TASK ITEM.
After locating the line with "Student in Computer" in the entries below, output it and each following line up to and including the line with "поправить своё самочувствие.", exactly and without pictures.

━━ DATA EXTRACTS

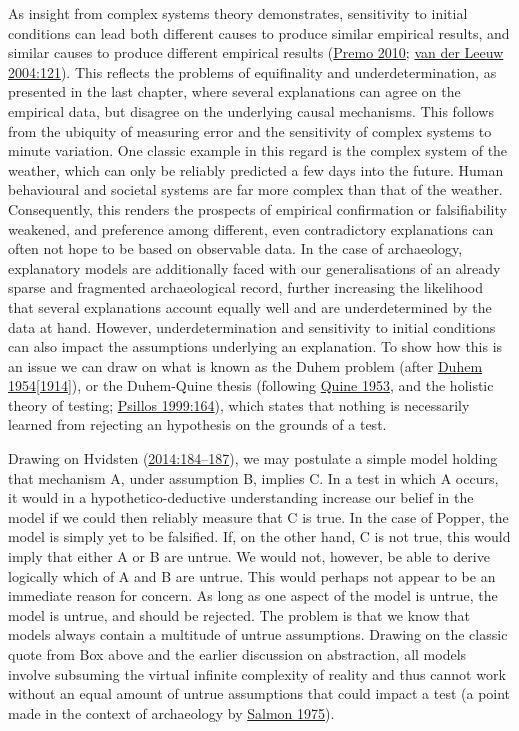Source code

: \documentclass[
  12pt,
  a4paper,
  oneside]{book}
\begin{document}
As insight from complex systems theory demonstrates, sensitivity to initial conditions can lead both different causes to produce similar empirical results, and similar causes to produce different empirical results (\protect\hyperlink{ref-premo2010}{Premo 2010}; \protect\hyperlink{ref-vanderleeuw2004}{van der Leeuw 2004:121}). This reflects the problems of equifinality and underdetermination, as presented in the last chapter, where several explanations can agree on the empirical data, but disagree on the underlying causal mechanisms. This follows from the ubiquity of measuring error and the sensitivity of complex systems to minute variation. One classic example in this regard is the complex system of the weather, which can only be reliably predicted a few days into the future. Human behavioural and societal systems are far more complex than that of the weather. Consequently, this renders the prospects of empirical confirmation or falsifiability weakened, and preference among different, even contradictory explanations can often not hope to be based on observable data. In the case of archaeology, explanatory models are additionally faced with our generalisations of an already sparse and fragmented archaeological record, further increasing the likelihood that several explanations account equally well and are underdetermined by the data at hand. However, underdetermination and sensitivity to initial conditions can also impact the assumptions underlying an explanation. To show how this is an issue we can draw on what is known as the Duhem problem (after \protect\hyperlink{ref-duhem1914}{Duhem 1954{[}1914{]}}), or the Duhem-Quine thesis (following \protect\hyperlink{ref-quine1953}{Quine 1953}, and the holistic theory of testing; \protect\hyperlink{ref-psillos1999}{Psillos 1999:164}), which states that nothing is necessarily learned from rejecting an hypothesis on the grounds of a test.

Drawing on Hvidsten (\protect\hyperlink{ref-hvidsten2014}{2014:184--187}), we may postulate a simple model holding that mechanism A, under assumption B, implies C. In a test in which A occurs, it would in a hypothetico-deductive understanding increase our belief in the model if we could then reliably measure that C is true. In the case of Popper, the model is simply yet to be falsified. If, on the other hand, C is not true, this would imply that either A or B are untrue. We would not, however, be able to derive logically which of A and B are untrue. This would perhaps not appear to be an immediate reason for concern. As long as one aspect of the model is untrue, the model is untrue, and should be rejected. The problem is that we know that models always contain a multitude of untrue assumptions. Drawing on the classic quote from Box above and the earlier discussion on abstraction, all models involve subsuming the virtual infinite complexity of reality and thus cannot work without an equal amount of untrue assumptions that could impact a test (a point made in the context of archaeology by \protect\hyperlink{ref-salmon1975}{Salmon 1975}).
\end{document}
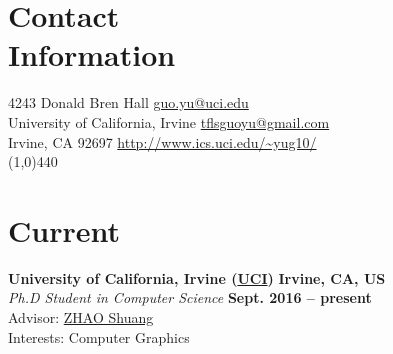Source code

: \documentclass[margin,line]{resume}
\begin{document}
\begin{resume}

    \section{\mysidestyle Contact\\Information}

    4243 Donald Bren Hall                    \hfill \href{mailto:guo.yu@uci.edu}{guo.yu@uci.edu}  \\
    University of California, Irvine                   \hfill \href{mailto:tflsguoyu@gmail.com}{tflsguoyu@gmail.com}\\
    Irvine, CA 92697               \hfill \href{http://www.ics.uci.edu/~yug10/}{\url{http://www.ics.uci.edu/~yug10/}} \\
    
    \vspace{-5.0mm}
    \line(1,0){440}
    \vspace{-5.0mm}

    \section{\mysidestyle Current}

    \textbf{University of California, Irvine (\href{http://www.uci.edu/}{UCI})}       \hfill \textbf{Irvine, CA, US}  \\
    \textsl{Ph.D Student in Computer Science} 															\hfill \textbf{Sept. 2016 -- present} \\
    Advisor: \href{https://shuangz.com/}{ZHAO Shuang} \\
    Interests: Computer Graphics \\



\end{resume}
\end{document}
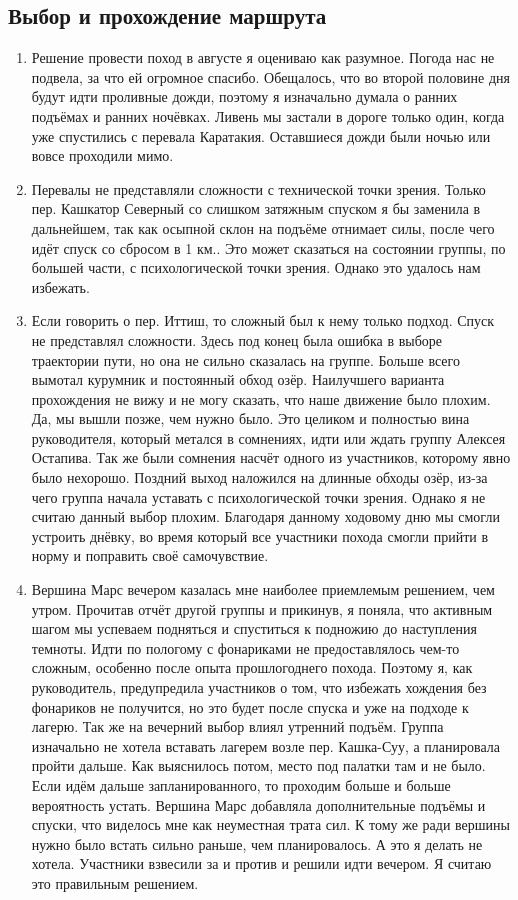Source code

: \subsection{Выбор и прохождение маршрута}  
	\begin{enumerate}
		\item  Решение провести поход в августе я оцениваю как разумное. Погода нас не подвела, за что ей огромное спасибо. Обещалось, что во второй половине дня будут идти проливные дожди, поэтому я изначально думала о ранних подъёмах и ранних ночёвках. Ливень мы застали в дороге только один, когда уже спустились с перевала Каратакия. Оставшиеся дожди были ночью или вовсе проходили мимо. 
		\item Перевалы не представляли сложности с технической точки зрения. Только пер. Кашкатор Северный со слишком затяжным спуском я бы заменила в дальнейшем, так как осыпной склон на подъёме отнимает силы, после чего идёт спуск со сбросом в 1 км.. Это может сказаться на состоянии группы, по большей части, с психологической точки зрения. Однако это удалось нам избежать. 
		\item Если говорить о пер. Иттиш, то сложный был к нему только подход. Спуск не представлял сложности. Здесь под конец была ошибка в выборе траектории пути, но она не сильно сказалась на группе. Больше всего вымотал курумник и постоянный обход озёр. Наилучшего варианта прохождения не вижу и не могу сказать, что наше движение было плохим. Да, мы вышли позже, чем нужно было. Это целиком и полностью вина руководителя, который метался в сомнениях, идти или ждать группу Алексея Остапива.  Так же были сомнения насчёт одного из участников, которому явно было нехорошо. Поздний выход наложился на длинные обходы озёр, из-за чего группа начала уставать с психологической точки зрения. Однако я не считаю данный выбор плохим. Благодаря данному ходовому дню мы смогли устроить днёвку, во время который все участники похода смогли прийти в норму и поправить своё самочувствие. 
		\item Вершина Марс вечером казалась мне наиболее приемлемым решением, чем утром. Прочитав отчёт другой группы и прикинув, я поняла, что активным шагом мы успеваем подняться и спуститься к подножию до наступления темноты. Идти по пологому с фонариками не предоставлялось чем-то сложным, особенно после опыта прошлогоднего похода. Поэтому я, как руководитель, предупредила участников о том, что избежать хождения без фонариков не получится, но это будет после спуска и уже на подходе к лагерю. Так же на вечерний выбор влиял утренний подъём. Группа изначально не хотела вставать лагерем возле пер. Кашка-Суу, а планировала пройти дальше. Как выяснилось потом, место под палатки  там и не было. Если идём дальше запланированного, то проходим больше и больше вероятность устать. Вершина Марс добавляла дополнительные подъёмы и спуски, что виделось мне как неуместная трата сил. К тому же ради вершины нужно было встать сильно раньше, чем планировалось. А это я делать не хотела.  Участники взвесили за и против и решили идти вечером. Я считаю это правильным решением.

\end{enumerate}
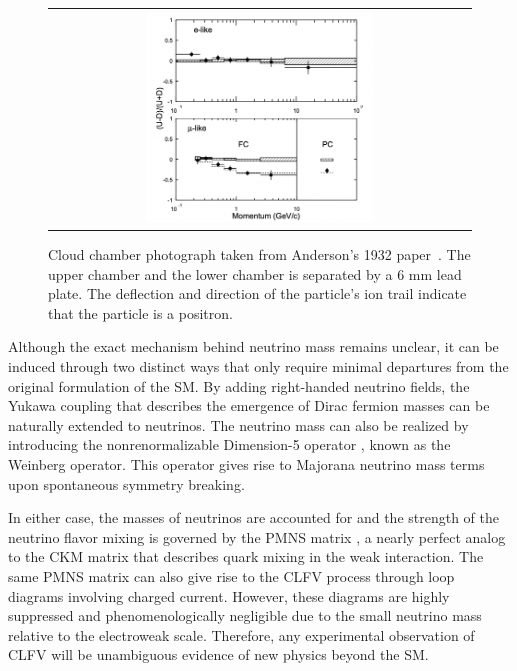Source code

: \begin{figure}[tbh!]
 \begin{center}
 \begin{tabular}{c}
 \includegraphics[width=0.55\textwidth]{figures/Part1/BSM/SuperK}
 \end{tabular}
 \caption{Cloud chamber photograph taken from Anderson's 1932 paper~\cite{Super-Kamiokande:1998kpq}. The upper chamber and the lower chamber is separated by a 6 mm lead plate. The deflection and direction of the particle's ion trail indicate that the particle is a positron.}
 \label{fig:Positron}
 \end{center}
\end{figure}

Although the exact mechanism behind neutrino mass remains unclear, it can be induced through two distinct ways that only require minimal departures from the original formulation of the \ac{SM}. By adding right-handed neutrino fields, the Yukawa coupling \cite{Weinberg:1967tq} that describes the emergence of Dirac fermion masses can be naturally extended to neutrinos. The neutrino mass can also be realized by introducing the nonrenormalizable Dimension-5 operator \cite{Weinberg:1979sa}, known as the Weinberg operator. This operator gives rise to Majorana neutrino mass terms upon spontaneous symmetry breaking. 

In either case, the masses of neutrinos are accounted for and the strength of the neutrino flavor mixing is governed by the \ac{PMNS} matrix \cite{Pontecorvo:1957cp,Maki:1962mu}, a nearly perfect analog to the \ac{CKM} matrix \cite{Cabibbo:1963yz,Kobayashi:1973fv} that describes quark mixing in the weak interaction. The same \ac{PMNS} matrix can also give rise to the \ac{CLFV} process through loop diagrams involving charged current. However, these diagrams are highly suppressed and phenomenologically negligible due to the small neutrino mass relative to the electroweak scale. Therefore, any experimental observation of \ac{CLFV} will be unambiguous evidence of new physics beyond the \ac{SM}.

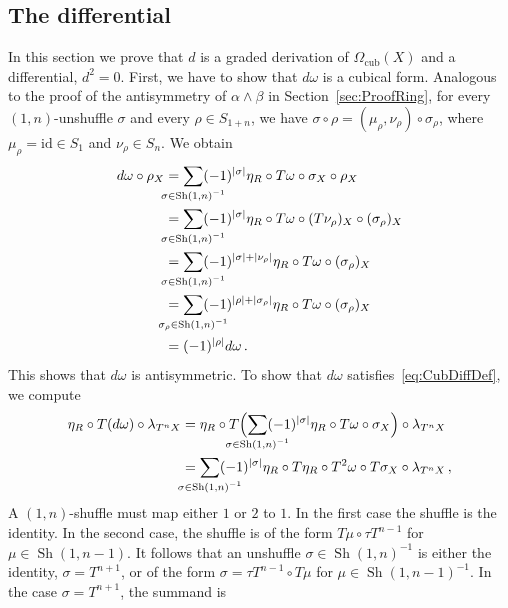 \documentclass[12pt,reqno, a4paper]{amsart}
\numberwithin{equation}{section}
\theoremstyle{plain}
\theoremstyle{definition}
\theoremstyle{remark}
\DeclareMathOperator{\Shuff}{Sh}
\newcommand{\id}{\mathrm{id}}
\newcommand{\Val}{\eta}
\begin{document}
\subsection{The differential}

In this section we prove that $d$ is a graded derivation of $\Omega_\mathrm{cub}(X)$ and a differential, $d^2 = 0$. First, we have to show that $d\omega$ is a cubical form. Analogous to the proof of the antisymmetry of $\alpha \wedge \beta$ in Section~\ref{sec:ProofRing}, for every $(1,n)$-unshuffle $\sigma$ and every $\rho \in S_{1+n}$, we have $\sigma \circ \rho = (\mu_\rho,\nu_\rho) \circ \sigma_\rho$, where $\mu_\rho = \id \in S_1$ and $\nu_\rho \in S_n$. We obtain
\begin{equation*}
\begin{split}
  d\omega \circ \rho_X
  &=
  \sum_{\mathclap{\sigma \in \Shuff(1,n)^{-1} }}
  (-1)^{|\sigma|}\Val_R \circ T\omega \circ \sigma_X \circ \rho_X
  \\
  &=
  \sum_{\mathclap{\sigma \in \Shuff(1,n)^{-1} }}
  (-1)^{|\sigma|}\Val_R \circ T\omega \circ (T\nu_\rho)_X
  \circ (\sigma_\rho)_X
  \\
  &=
  \sum_{\mathclap{\sigma \in \Shuff(1,n)^{-1} }}
  (-1)^{|\sigma| + |\nu_\rho|}\Val_R \circ T\omega
  \circ (\sigma_\rho)_X
  \\
  &=
  \sum_{\mathclap{\sigma_\rho \in \Shuff(1,n)^{-1} }}
  (-1)^{|\rho| + |\sigma_\rho|}\Val_R \circ T\omega
  \circ (\sigma_\rho)_X
  \\
  &=
  (-1)^{|\rho|} d\omega
  \,.
\end{split}
\end{equation*}
This shows that $d\omega$ is antisymmetric. To show that $d\omega$ satisfies~\eqref{eq:CubDiffDef}, we compute
\begin{equation}
\label{eq:domegaDiff1}
\begin{split}
  \Val_R \circ T(d\omega) \circ \lambda_{T^n X}
  &=
  \Val_R \circ T\Bigl( 
  \sum_{\mathclap{\sigma \in \Shuff(1,n)^{-1} }}
  (-1)^{|\sigma|} \Val_R \circ T\omega \circ \sigma_X
  \Bigr) \circ \lambda_{T^n X}
  \\
  &=
  \sum_{\mathclap{\sigma \in \Shuff(1,n)^{-1} }}
  (-1)^{|\sigma|} 
  \Val_R \circ T\Val_R \circ T^2 \omega \circ T\sigma_X
  \circ \lambda_{T^n X}
  \,,
\end{split}
\end{equation}
A $(1,n)$-shuffle must map either $1$ or $2$ to $1$. In the first case the shuffle is the identity. In the second case, the shuffle is of the form $T\mu \circ \tau T^{n-1}$ for $\mu \in \Shuff(1,n-1)$. It follows that an unshuffle $\sigma \in \Shuff(1,n)^{-1}$ is either the identity, $\sigma = T^{n+1}$, or of the form $\sigma = \tau T^{n-1} \circ T\mu$ for $\mu \in \Shuff(1,n-1)^{-1}$. In the case $\sigma = T^{n+1}$, the summand is
\end{document}

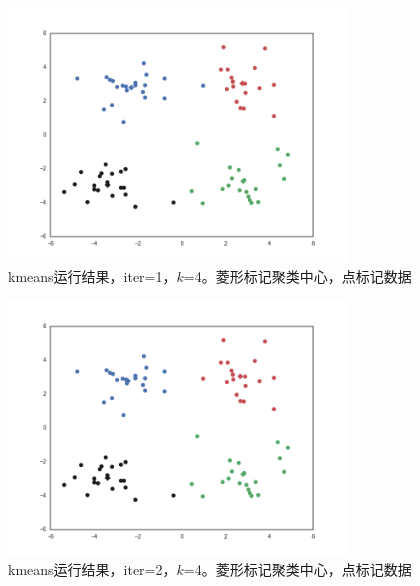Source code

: \documentclass{ctexart}
\begin{document}
\begin{figure}[H]
\begin{center}
\includegraphics[width=0.8\textwidth]{fig/iter-01.png} %
\caption{kmeans运行结果，iter=1，$k$=4。菱形标记聚类中心，点标记数据}
\end{center}
\end{figure}


\begin{figure}[H]
\begin{center}
\includegraphics[width=0.8\textwidth]{fig/iter-02.png} %
\caption{kmeans运行结果，iter=2，$k$=4。菱形标记聚类中心，点标记数据}
\end{center}
\end{figure}
\end{document}
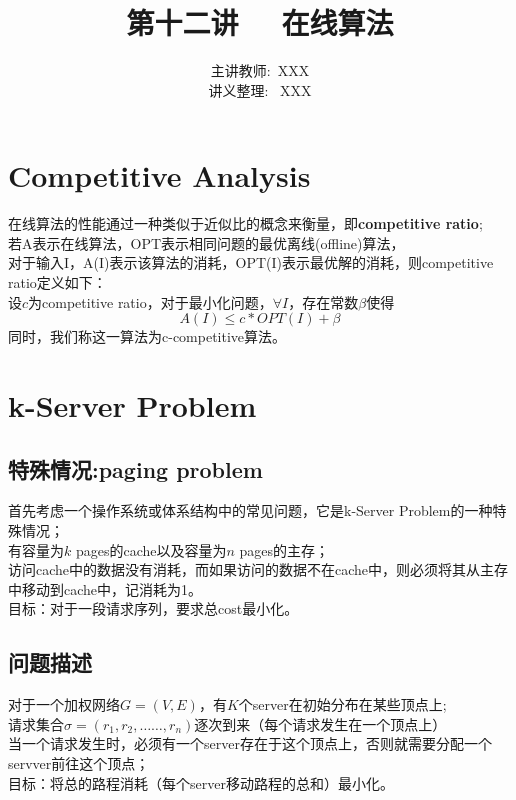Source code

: \documentclass[11pt]{ctexart}
\title{\Huge 第十二讲  \ \ 在线算法}
\author{主讲教师:\  XXX
\\ 讲义整理: \ XXX}
\begin{document}
\maketitle




\section{Competitive Analysis}

在线算法的性能通过一种类似于近似比的概念来衡量，即\textbf{competitive ratio};\\

若A表示在线算法，OPT表示相同问题的最优离线(offline)算法，\\
对于输入I，A(I)表示该算法的消耗，OPT(I)表示最优解的消耗，则competitive ratio定义如下：\\
设$c$为competitive ratio，对于最小化问题，$\forall I$，存在常数$\beta$使得\\
$$A(I) \leq c*OPT(I)+\beta$$
同时，我们称这一算法为c-competitive算法。

\section{ k-Server Problem}

\subsection{特殊情况:paging problem}
首先考虑一个操作系统或体系结构中的常见问题，它是k-Server Problem的一种特殊情况；\\

有容量为$k$ pages的cache以及容量为$n$ pages的主存；\\

访问cache中的数据没有消耗，而如果访问的数据不在cache中，则必须将其从主存中移动到cache中，记消耗为1。\\

目标：对于一段请求序列，要求总cost最小化。\\

\subsection{问题描述}
对于一个加权网络$G=(V,E)$，有$K$个server在初始分布在某些顶点上;\\
请求集合$\sigma=(r_1,r_2,……,r_n)$逐次到来（每个请求发生在一个顶点上）\\
当一个请求发生时，必须有一个server存在于这个顶点上，否则就需要分配一个servver前往这个顶点；\\
目标：将总的路程消耗（每个server移动路程的总和）最小化。\\
\end{document}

━━━━

RESULT BELOW.
    \textsl{Ph.D Student in Computer Science} 															\hfill \textbf{Sept. 2016 -- present} \\
    Advisor: \href{https://shuangz.com/}{ZHAO Shuang} \\
    Interests: Computer Graphics \\



\end{resume}
\end{document}
Source code

: \subsection{Выбор и прохождение маршрута}  
	\begin{enumerate}
		\item  Решение провести поход в августе я оцениваю как разумное. Погода нас не подвела, за что ей огромное спасибо. Обещалось, что во второй половине дня будут идти проливные дожди, поэтому я изначально думала о ранних подъёмах и ранних ночёвках. Ливень мы застали в дороге только один, когда уже спустились с перевала Каратакия. Оставшиеся дожди были ночью или вовсе проходили мимо. 
		\item Перевалы не представляли сложности с технической точки зрения. Только пер. Кашкатор Северный со слишком затяжным спуском я бы заменила в дальнейшем, так как осыпной склон на подъёме отнимает силы, после чего идёт спуск со сбросом в 1 км.. Это может сказаться на состоянии группы, по большей части, с психологической точки зрения. Однако это удалось нам избежать. 
		\item Если говорить о пер. Иттиш, то сложный был к нему только подход. Спуск не представлял сложности. Здесь под конец была ошибка в выборе траектории пути, но она не сильно сказалась на группе. Больше всего вымотал курумник и постоянный обход озёр. Наилучшего варианта прохождения не вижу и не могу сказать, что наше движение было плохим. Да, мы вышли позже, чем нужно было. Это целиком и полностью вина руководителя, который метался в сомнениях, идти или ждать группу Алексея Остапива.  Так же были сомнения насчёт одного из участников, которому явно было нехорошо. Поздний выход наложился на длинные обходы озёр, из-за чего группа начала уставать с психологической точки зрения. Однако я не считаю данный выбор плохим. Благодаря данному ходовому дню мы смогли устроить днёвку, во время который все участники похода смогли прийти в норму и поправить своё самочувствие. 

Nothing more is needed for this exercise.